Saved entries:
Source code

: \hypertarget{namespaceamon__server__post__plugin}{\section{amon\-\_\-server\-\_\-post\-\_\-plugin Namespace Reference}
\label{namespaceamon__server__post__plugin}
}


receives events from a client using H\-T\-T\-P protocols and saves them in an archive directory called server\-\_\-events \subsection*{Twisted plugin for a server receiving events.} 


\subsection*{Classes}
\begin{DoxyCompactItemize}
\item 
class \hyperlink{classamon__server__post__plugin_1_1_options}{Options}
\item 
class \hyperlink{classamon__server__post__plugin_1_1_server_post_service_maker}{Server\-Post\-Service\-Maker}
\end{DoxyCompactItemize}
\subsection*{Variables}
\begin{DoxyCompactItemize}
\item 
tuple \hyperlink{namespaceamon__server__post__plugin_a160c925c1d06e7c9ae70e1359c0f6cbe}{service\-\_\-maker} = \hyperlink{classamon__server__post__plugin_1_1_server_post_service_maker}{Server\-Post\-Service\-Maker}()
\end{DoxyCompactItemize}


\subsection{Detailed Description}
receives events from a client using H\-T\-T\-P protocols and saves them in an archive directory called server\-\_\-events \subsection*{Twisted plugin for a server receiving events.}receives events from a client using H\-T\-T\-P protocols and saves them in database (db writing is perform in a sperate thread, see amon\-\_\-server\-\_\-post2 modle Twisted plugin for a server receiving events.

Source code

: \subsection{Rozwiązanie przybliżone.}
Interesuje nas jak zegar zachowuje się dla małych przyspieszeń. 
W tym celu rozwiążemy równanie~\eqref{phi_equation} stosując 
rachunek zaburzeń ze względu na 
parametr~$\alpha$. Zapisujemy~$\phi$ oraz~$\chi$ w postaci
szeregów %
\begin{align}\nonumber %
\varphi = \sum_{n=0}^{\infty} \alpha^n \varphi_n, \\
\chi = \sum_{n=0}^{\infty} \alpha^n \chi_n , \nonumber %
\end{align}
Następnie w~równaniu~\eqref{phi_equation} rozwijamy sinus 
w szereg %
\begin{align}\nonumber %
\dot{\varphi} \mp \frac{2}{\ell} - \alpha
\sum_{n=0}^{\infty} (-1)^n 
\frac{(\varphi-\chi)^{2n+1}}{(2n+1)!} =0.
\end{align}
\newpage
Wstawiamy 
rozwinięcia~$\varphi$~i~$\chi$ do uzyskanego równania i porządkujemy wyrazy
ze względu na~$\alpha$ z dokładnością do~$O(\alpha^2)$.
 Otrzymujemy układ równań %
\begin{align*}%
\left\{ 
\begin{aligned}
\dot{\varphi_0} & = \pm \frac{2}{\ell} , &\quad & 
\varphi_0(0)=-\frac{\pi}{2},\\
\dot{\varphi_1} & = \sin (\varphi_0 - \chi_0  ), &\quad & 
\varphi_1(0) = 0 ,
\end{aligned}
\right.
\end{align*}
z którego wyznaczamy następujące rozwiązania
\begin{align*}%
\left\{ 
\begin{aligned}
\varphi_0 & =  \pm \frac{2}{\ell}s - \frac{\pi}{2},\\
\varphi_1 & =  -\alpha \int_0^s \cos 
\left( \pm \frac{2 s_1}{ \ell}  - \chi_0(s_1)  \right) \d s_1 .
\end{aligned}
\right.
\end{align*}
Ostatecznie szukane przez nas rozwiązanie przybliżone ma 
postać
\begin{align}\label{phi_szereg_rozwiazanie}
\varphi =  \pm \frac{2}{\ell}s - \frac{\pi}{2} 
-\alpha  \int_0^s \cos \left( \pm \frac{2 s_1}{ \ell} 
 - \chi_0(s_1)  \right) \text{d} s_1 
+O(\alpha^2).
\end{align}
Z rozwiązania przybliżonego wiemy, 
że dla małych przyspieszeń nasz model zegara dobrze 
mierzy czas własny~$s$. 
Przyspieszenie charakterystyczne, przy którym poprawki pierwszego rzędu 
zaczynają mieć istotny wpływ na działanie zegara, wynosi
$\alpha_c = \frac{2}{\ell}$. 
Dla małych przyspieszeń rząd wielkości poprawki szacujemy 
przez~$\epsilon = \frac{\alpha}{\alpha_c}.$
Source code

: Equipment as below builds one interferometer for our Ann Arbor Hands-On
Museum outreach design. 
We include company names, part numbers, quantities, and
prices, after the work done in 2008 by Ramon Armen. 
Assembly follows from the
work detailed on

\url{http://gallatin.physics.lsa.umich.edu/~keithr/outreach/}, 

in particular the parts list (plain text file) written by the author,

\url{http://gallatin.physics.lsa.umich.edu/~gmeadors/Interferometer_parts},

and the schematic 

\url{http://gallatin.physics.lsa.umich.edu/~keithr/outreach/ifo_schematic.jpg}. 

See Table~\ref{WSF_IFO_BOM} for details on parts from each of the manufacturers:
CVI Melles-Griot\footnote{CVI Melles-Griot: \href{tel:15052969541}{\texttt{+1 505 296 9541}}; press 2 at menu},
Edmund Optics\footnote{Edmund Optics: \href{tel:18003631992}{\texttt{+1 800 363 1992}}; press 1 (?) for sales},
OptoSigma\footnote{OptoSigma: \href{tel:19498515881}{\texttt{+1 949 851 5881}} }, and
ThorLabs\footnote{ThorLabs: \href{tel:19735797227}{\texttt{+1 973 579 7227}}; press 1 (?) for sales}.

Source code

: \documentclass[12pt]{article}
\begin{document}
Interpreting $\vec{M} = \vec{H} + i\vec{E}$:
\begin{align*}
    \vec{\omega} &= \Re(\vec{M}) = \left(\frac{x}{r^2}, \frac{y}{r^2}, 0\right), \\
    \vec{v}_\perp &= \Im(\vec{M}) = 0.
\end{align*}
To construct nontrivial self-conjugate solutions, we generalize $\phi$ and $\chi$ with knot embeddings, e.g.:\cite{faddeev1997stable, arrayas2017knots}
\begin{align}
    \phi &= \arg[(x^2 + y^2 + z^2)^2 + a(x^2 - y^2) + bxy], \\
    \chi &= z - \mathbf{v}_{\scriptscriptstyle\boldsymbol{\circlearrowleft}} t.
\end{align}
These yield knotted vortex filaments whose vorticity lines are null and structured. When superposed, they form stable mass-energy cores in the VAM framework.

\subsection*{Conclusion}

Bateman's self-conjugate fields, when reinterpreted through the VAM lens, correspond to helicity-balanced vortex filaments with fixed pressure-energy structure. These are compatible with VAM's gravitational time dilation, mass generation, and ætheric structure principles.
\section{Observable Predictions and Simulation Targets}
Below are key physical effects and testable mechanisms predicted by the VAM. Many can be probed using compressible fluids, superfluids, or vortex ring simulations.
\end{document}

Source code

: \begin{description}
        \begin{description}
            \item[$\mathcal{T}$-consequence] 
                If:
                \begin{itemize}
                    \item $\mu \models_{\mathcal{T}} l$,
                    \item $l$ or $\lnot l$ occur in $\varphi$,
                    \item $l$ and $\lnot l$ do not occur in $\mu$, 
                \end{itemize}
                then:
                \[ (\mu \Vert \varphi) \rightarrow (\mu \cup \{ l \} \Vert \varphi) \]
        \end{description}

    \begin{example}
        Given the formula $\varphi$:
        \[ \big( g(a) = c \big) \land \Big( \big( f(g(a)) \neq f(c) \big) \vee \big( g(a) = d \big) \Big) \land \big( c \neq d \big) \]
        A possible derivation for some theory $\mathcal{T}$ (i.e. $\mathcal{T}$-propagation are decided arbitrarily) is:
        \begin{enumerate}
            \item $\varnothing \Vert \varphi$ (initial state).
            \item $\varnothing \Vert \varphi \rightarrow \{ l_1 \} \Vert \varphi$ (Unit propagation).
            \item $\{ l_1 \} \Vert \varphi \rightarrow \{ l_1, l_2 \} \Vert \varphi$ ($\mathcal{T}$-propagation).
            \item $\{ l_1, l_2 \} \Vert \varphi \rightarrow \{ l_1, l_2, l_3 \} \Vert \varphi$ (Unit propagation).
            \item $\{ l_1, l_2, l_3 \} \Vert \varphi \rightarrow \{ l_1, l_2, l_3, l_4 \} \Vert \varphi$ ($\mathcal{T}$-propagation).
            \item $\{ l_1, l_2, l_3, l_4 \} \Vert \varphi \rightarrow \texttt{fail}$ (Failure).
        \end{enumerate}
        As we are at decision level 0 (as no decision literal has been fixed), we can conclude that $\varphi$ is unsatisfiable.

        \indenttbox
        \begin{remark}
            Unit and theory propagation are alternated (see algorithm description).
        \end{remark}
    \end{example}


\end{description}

◆ WHAT THE EXERCISE ASKS: Search the entries for the word "sales". Copy each line where it appears.

◆ TASK RESPONSE:
Edmund Optics\footnote{Edmund Optics: \href{tel:18003631992}{\texttt{+1 800 363 1992}}; press 1 (?) for sales},
ThorLabs\footnote{ThorLabs: \href{tel:19735797227}{\texttt{+1 973 579 7227}}; press 1 (?) for sales}.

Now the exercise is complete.